Four Years After Ferguson: Linking Depression And Racism
I had just awoken from a nap on August 9, 2014. It was a hot summer day, and after spending the hottest part of it outside with children at an amusement park the rest was needed.
I plugged my phone in on the other side of my room, far from my bed. Had it lit up next to my face while I was trying nap I would’ve never gone to sleep. I should’ve left it there when I woke up.
When I picked up my phone I had numerous texts from my friends:
“You see this sh*t?”
“They f*cking hate us.”
“They killed someone else for no f*cking reason.”
“Get on Twitter.”
“Go on Twitter.”
“Look at my last retweet.”
And I did.
My entire timeline was filled with pictures of the body of a Black kid lying on the street. His name, Mike Brown. He was dead and an officer killed him. It was only a few weeks before that videos of Eric Garner’s murder were shared across the Internet. And I knew about Amadou Diallo, Ousmane Zongo, Timothy Stansbury, Aiyana Stanley-Jones, Ramarley Graham, Rekia Boyd, Sean Bell, Oscar Grant and so many more. Our deaths at the hands of police officers was something I had understood to be a part of the Black experience in America. What else would one expect from a system that wasn’t set up to protect us from the beginning? Certainly not “justice.”
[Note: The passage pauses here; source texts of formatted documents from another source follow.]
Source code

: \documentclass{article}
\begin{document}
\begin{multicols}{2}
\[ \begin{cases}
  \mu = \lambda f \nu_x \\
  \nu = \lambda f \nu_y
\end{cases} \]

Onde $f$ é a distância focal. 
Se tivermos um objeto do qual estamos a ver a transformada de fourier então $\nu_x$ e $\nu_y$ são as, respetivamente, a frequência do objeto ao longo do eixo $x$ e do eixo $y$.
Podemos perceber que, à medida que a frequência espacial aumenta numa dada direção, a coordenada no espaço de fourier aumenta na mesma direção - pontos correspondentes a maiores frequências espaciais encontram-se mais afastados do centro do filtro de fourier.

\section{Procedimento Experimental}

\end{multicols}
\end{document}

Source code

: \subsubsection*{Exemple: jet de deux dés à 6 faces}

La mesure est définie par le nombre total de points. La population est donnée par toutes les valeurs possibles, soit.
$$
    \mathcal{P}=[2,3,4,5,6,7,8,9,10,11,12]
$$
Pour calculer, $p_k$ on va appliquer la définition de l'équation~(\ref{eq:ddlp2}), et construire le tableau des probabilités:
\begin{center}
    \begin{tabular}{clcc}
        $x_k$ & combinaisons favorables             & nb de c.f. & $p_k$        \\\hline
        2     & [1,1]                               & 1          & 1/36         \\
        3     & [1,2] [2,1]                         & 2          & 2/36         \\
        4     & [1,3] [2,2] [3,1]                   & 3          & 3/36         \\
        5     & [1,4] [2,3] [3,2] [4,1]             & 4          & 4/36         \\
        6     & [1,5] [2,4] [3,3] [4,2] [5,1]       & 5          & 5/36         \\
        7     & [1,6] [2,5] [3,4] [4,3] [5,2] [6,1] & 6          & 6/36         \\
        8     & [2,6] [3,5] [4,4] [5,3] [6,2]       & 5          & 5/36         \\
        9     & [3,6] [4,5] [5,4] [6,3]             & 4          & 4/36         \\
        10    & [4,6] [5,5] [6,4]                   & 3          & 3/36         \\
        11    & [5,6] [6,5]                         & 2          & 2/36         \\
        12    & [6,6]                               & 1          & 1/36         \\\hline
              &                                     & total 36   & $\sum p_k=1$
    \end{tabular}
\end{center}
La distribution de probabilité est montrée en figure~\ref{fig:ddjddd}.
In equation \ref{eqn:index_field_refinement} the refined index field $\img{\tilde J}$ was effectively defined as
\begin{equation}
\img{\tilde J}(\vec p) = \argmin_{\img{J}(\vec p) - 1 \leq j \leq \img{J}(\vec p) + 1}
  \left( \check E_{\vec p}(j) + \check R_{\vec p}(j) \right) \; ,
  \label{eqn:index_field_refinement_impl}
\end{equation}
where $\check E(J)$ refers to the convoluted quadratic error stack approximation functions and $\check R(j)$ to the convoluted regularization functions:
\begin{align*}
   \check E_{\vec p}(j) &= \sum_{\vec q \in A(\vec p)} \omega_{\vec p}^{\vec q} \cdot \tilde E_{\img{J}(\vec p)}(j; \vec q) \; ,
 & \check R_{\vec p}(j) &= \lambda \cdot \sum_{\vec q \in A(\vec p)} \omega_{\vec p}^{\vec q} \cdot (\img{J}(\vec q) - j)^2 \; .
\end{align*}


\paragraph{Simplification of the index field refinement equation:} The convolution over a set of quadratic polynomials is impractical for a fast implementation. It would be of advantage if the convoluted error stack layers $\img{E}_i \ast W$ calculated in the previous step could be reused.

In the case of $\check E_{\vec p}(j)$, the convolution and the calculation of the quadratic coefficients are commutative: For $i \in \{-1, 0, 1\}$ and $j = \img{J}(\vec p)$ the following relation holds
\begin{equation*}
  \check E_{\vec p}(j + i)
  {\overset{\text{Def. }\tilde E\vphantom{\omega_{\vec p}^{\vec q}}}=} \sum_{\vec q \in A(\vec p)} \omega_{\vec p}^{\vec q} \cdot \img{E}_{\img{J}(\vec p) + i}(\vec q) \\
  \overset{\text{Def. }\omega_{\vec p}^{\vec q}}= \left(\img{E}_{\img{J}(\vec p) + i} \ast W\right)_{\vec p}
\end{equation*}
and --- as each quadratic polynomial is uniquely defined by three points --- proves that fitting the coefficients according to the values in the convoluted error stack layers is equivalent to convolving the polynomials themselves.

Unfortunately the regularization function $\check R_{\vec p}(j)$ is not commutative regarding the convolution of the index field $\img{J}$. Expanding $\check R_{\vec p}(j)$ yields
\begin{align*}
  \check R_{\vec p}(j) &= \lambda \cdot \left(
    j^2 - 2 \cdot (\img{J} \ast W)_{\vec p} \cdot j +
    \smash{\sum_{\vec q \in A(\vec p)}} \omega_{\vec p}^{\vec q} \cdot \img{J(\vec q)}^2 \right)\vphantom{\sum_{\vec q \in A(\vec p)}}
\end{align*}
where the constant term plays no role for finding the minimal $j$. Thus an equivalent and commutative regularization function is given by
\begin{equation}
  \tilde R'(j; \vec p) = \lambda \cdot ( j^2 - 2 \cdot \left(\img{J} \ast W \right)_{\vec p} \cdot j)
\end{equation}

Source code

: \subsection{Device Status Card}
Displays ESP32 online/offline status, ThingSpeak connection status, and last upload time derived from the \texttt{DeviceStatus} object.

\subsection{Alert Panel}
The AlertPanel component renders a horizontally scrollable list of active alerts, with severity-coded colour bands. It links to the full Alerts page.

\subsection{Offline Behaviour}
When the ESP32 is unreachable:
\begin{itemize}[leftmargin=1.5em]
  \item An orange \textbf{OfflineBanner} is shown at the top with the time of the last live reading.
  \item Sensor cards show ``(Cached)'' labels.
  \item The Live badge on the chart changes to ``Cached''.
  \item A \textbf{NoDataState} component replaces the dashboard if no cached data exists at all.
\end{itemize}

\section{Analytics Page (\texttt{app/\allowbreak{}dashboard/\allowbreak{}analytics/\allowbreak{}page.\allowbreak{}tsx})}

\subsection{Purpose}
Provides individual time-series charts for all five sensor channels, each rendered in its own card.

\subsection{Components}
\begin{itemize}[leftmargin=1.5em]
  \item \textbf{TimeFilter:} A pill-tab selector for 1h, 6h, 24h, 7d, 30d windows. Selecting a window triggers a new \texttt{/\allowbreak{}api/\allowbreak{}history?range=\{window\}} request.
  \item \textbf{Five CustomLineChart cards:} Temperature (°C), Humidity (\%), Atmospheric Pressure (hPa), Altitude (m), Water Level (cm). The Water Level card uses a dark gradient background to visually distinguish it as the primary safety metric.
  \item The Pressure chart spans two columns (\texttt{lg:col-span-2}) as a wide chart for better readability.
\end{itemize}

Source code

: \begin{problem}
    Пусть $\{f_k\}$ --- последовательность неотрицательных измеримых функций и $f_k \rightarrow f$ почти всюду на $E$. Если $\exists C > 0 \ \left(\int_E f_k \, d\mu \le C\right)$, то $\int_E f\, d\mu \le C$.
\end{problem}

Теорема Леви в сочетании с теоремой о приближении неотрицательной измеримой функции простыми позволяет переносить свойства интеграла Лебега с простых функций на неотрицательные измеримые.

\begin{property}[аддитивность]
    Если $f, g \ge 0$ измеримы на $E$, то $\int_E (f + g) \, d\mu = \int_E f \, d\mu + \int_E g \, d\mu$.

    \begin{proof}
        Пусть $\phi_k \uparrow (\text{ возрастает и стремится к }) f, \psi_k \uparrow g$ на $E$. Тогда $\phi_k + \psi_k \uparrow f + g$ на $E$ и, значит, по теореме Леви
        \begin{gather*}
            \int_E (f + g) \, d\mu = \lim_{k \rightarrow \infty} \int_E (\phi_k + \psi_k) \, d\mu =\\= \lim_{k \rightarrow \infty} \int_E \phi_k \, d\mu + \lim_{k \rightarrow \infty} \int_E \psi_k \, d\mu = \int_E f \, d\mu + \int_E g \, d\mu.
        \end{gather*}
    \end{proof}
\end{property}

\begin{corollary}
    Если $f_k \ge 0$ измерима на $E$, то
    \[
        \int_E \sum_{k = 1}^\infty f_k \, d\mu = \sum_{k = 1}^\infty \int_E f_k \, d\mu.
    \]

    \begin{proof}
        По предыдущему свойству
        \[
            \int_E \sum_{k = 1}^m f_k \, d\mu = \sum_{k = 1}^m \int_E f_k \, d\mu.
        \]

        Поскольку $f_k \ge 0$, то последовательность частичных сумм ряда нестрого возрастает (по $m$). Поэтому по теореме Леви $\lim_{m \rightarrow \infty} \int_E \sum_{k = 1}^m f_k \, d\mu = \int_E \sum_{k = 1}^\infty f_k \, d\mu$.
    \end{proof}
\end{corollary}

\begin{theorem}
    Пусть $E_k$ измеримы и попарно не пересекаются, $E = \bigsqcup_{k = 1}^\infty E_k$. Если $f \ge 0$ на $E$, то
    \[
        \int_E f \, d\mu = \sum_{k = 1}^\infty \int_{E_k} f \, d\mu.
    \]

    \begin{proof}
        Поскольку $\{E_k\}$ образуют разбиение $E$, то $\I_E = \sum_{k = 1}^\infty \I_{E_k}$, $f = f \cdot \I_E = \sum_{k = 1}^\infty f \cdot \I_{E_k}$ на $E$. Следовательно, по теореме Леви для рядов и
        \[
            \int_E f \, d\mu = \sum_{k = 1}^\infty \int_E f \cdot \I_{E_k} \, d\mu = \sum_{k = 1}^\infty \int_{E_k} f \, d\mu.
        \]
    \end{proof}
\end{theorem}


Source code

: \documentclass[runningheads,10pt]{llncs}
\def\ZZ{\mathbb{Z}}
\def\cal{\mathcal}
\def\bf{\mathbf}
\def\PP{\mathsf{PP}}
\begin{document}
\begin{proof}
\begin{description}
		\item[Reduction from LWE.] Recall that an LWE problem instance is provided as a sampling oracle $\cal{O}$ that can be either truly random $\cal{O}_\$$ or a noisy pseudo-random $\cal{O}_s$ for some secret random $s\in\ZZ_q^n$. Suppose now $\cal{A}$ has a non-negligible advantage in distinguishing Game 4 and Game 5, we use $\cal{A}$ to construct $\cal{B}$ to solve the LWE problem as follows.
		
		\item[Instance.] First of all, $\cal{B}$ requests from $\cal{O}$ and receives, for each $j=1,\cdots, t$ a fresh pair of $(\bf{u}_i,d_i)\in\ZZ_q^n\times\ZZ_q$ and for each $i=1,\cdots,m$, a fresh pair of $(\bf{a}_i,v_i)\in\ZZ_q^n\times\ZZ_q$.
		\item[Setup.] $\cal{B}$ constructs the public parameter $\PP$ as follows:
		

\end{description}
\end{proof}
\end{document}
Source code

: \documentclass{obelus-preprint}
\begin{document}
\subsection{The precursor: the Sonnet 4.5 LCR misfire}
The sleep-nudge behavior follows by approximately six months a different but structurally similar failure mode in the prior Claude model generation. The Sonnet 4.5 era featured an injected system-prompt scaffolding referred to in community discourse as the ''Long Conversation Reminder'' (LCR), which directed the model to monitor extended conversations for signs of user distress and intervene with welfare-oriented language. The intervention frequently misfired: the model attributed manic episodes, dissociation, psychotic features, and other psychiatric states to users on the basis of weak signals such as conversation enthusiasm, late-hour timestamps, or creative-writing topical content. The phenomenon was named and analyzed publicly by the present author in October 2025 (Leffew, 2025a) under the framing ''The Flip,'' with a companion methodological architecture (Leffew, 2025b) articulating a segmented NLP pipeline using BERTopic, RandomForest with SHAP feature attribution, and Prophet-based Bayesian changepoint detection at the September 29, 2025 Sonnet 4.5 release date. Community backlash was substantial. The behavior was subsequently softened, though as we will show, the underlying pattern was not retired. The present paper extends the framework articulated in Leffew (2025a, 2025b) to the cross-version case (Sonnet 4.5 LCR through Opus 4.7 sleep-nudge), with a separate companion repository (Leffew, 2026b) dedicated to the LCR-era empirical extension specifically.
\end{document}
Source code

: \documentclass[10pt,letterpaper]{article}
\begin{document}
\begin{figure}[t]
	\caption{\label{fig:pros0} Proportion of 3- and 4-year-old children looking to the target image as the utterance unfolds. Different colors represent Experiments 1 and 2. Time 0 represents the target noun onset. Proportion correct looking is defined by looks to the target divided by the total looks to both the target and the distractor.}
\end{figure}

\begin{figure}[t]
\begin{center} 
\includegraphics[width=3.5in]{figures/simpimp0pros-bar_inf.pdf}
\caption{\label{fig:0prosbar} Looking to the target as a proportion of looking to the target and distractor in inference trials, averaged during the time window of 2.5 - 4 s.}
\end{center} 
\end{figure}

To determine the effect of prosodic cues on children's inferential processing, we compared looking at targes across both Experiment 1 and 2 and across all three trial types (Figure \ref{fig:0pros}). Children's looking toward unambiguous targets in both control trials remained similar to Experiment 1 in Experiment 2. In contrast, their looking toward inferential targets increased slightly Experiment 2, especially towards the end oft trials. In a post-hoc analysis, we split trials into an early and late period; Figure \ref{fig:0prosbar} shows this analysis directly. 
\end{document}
I was glued to my phone over the next few days, watching intensely as more details of the shooting emerged. And as they did, the protests grew. Hurt, rightfully angry people were met with tear gas, smoke bombs, flash grenades, rubber bullets and bean bag rounds. The media vilified Mike Brown, calling him a “thug” and “no angel.” People I thought were friends spewed respectability politics about what he “should have done” and that he “got what he deserved.” I was enraged, I was disappointed, and for the first time I felt like I could do something.
I joined an activist group created by a few friends and organizers I met on Twitter, and within a few months helped found Black Lives Matter-Rutgers. From helping organize sit-ins to shutting down highways to standing in front of a crowd with a megaphone, I felt empowered.
But I’ll never forget the first time I got called the N-word at a protest, the first time I stood directly across from a cop with his hand on his holster fearing for my life, or the first time I was sent a death threat. I’ll never forget because it made me a different person.
At the age of 20 sound mental health wasn’t something I completely understood. And if I was maintaining great grades and still going out, certainly nothing was wrong.
But I had trouble sleeping, I was anxious, I was irritable, I felt guilty and I felt helpless. I wasn’t only battling a system, but also depression.
Trauma is real, and it's even realer when you are on the front lines of a movement attempting to dismantle 400+ years of oppression. I had become so immersed in my activism that all I thought about was liberation. I would go to a party with my friends and we'd come home afterwards and stay up until the sun rose talking about systemic racism. If we weren't all together at the same time we were sending each other articles in the group chat about the latest instance of injustice. And if I was asleep I was having nightmares about turning into a hashtag.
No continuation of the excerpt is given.